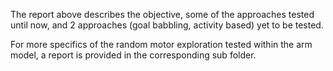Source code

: The report above describes the objective, some of the approaches tested until now, and 2 approaches (goal babbling, activity based) yet to be tested.

For more specifics of the random motor exploration tested within the arm model, a report is provided in the corresponding sub folder.
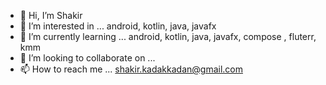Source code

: - 👋 Hi, I’m Shakir
- 👀 I’m interested in ... android, kotlin, java, javafx
- 🌱 I’m currently learning ... android, kotlin, java, javafx, compose , fluterr, kmm
- 💞️ I’m looking to collaborate on ...
- 📫 How to reach me ... shakir.kadakkadan@gmail.com

<!---
ShakirEmstell/ShakirEmstell is a ✨ special ✨ repository because its `README.md` (this file) appears on your GitHub profile.
You can click the Preview link to take a look at your changes.
--->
********************
* **Exercise instructions**
Go over the entries above and say how many lines hold the string "java", with no other text.

* **Exercise result**
2